Resolver semantics now match the spec's stated intent:
- resolveLookupKey applies priority-wins when basename matches share
  the same (type, name) — the local-override mechanism the design
  promised but the previous resolver contradicted.
- Genuine ambiguity is preserved when matches span multiple types
  (priority alone can't disambiguate a typed lookup).
- Same priority semantics now apply to alias matches.
- Documents array is documented as required to be in source priority
  order; helper resolveByPriorityOrAmbiguous() encapsulates the rule.

Tests updated to assert the new behavior plus a fresh test for the
cross-type ambiguity case (added a `coding:shortcut/typescript`
fixture entry to make this testable).

Spec §4.4 / §4.5 rewritten to remove the priority-vs-ambiguity
contradiction. The new §4.4 explicitly distinguishes:
- canonical-key collisions (fatal at build time)
- same (type, name) across bundles (priority resolves)
- same basename across different (type, name) buckets (ambiguous)
- a forward pointer to Q15 for the future mode= parameter.

Zod schemas now `.strict()` everywhere (G11 enforcement). Unknown
fields like a stray `lookup_path:` from f04 are rejected, not
silently dropped. Two new schema tests exercise this.

Cross-field validation added via superRefine: a non-local docref
(github:/gitlab:/git:/https:/...) must declare an explicit bundle.
Local docrefs (./, /, ../) may omit it. Two new tests cover both
sides.

Five architectural items deferred for joint review as Q15-Q19 in the
plan-spec, each with 2-4 design options and tradeoffs:
- Q15 Resolver semantics: keep current vs add `mode` parameter vs
  full DocGraph + DocMap policy-view split.
- Q16 Bundle ↔ source cardinality: 1:1 vs split bundles from
  sources vs optional grouping.
- Q17 Lockfile identity: docref-only vs add source_id vs full
  source_config_hash + content_hash.
- Q18 Override provenance: computed-by-name vs frontmatter pointer
  vs sidecar edge vs tbd-internal overlay.
- Q19 The overloaded `as` field: keep vs split into a discriminated
  `mode:` on sources vs KDEX-aligned literals.

Q15-Q19 are linked: Q17/Q18 depend on whether Q16 introduces stable
source ids.

https://claude.ai/code/session_01PhbYdWX7DUBpUBVuUesVuP

jlevy commented May 7, 2026

Copy link
Copy Markdown
Owner Author

Thanks for the thorough design review — the framing of DocGraph as the lossless inventory and DocMap as a policy view is exactly the right architectural lens, and the call-out on the resolver/spec contradiction is correct. Pushed 87a3d9a with the small/clear fixes; the larger architectural items are now Q15–Q19 in the plan-spec for joint design review (linked below) so we can settle them together before Phase 2.

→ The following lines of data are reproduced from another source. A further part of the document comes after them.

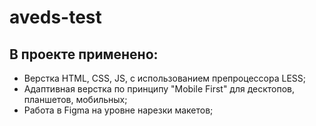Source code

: # aveds-test

## В проекте применено:
- Верстка HTML, CSS, JS, с использованием препроцессора LESS;
- Адаптивная верстка по принципу "Mobile First" для десктопов, планшетов, мобильных;
- Работа в Figma на уровне нарезки макетов;
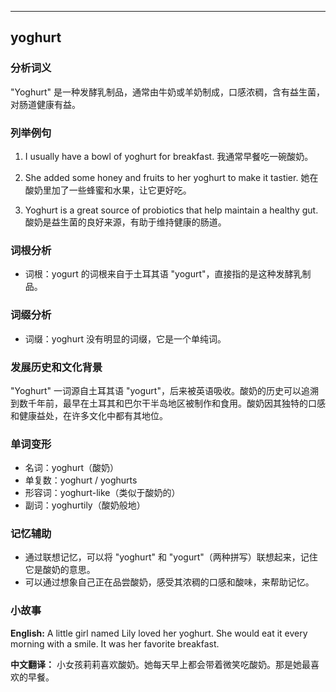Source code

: 
---------------
## yoghurt
### 分析词义
"Yoghurt" 是一种发酵乳制品，通常由牛奶或羊奶制成，口感浓稠，含有益生菌，对肠道健康有益。

### 列举例句
1. I usually have a bowl of yoghurt for breakfast.
   我通常早餐吃一碗酸奶。

2. She added some honey and fruits to her yoghurt to make it tastier.
   她在酸奶里加了一些蜂蜜和水果，让它更好吃。

3. Yoghurt is a great source of probiotics that help maintain a healthy gut.
   酸奶是益生菌的良好来源，有助于维持健康的肠道。

### 词根分析
- 词根：yogurt 的词根来自于土耳其语 "yogurt"，直接指的是这种发酵乳制品。

### 词缀分析
- 词缀：yoghurt 没有明显的词缀，它是一个单纯词。

### 发展历史和文化背景
"Yoghurt" 一词源自土耳其语 "yogurt"，后来被英语吸收。酸奶的历史可以追溯到数千年前，最早在土耳其和巴尔干半岛地区被制作和食用。酸奶因其独特的口感和健康益处，在许多文化中都有其地位。

### 单词变形
- 名词：yoghurt（酸奶）
- 单复数：yoghurt / yoghurts
- 形容词：yoghurt-like（类似于酸奶的）
- 副词：yoghurtily（酸奶般地）

### 记忆辅助
- 通过联想记忆，可以将 "yoghurt" 和 "yogurt"（两种拼写）联想起来，记住它是酸奶的意思。
- 可以通过想象自己正在品尝酸奶，感受其浓稠的口感和酸味，来帮助记忆。

### 小故事
**English:**
A little girl named Lily loved her yoghurt. She would eat it every morning with a smile. It was her favorite breakfast.

**中文翻译：**
小女孩莉莉喜欢酸奶。她每天早上都会带着微笑吃酸奶。那是她最喜欢的早餐。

Fixes applied in this commit

1. Resolver semantics now match the spec's stated intent (matches your point 1 partially)

resolveLookupKey previously threw Ambiguous whenever a basename matched in two bundles, contradicting the override-by-priority design. It now distinguishes:

  • Same (type, name) across bundles → priority wins (first source listed beats later ones). This is the local-override mechanism the design promised.
  • Same basename across different (type, name) buckets → genuine ambiguity (priority alone can't disambiguate a typed lookup).

A new helper resolveByPriorityOrAmbiguous() encapsulates the rule. Same priority semantics now apply to alias matches. Documents array is documented as required to be in source priority order.

Tests updated:

  • "throws Ambiguous on a basename that matches multiple bundles" → split into a "priority wins when same (type, name)" test and a separate "throws Ambiguous when basename matches across different types" test (with a fresh coding:shortcut/typescript fixture entry to make the cross-type case testable).
  • Same split for alias resolution.
  • "resolves a bundle-scoped basename" → split into the unique-within-bundle case (clean resolution) and the cross-type case (ambiguous).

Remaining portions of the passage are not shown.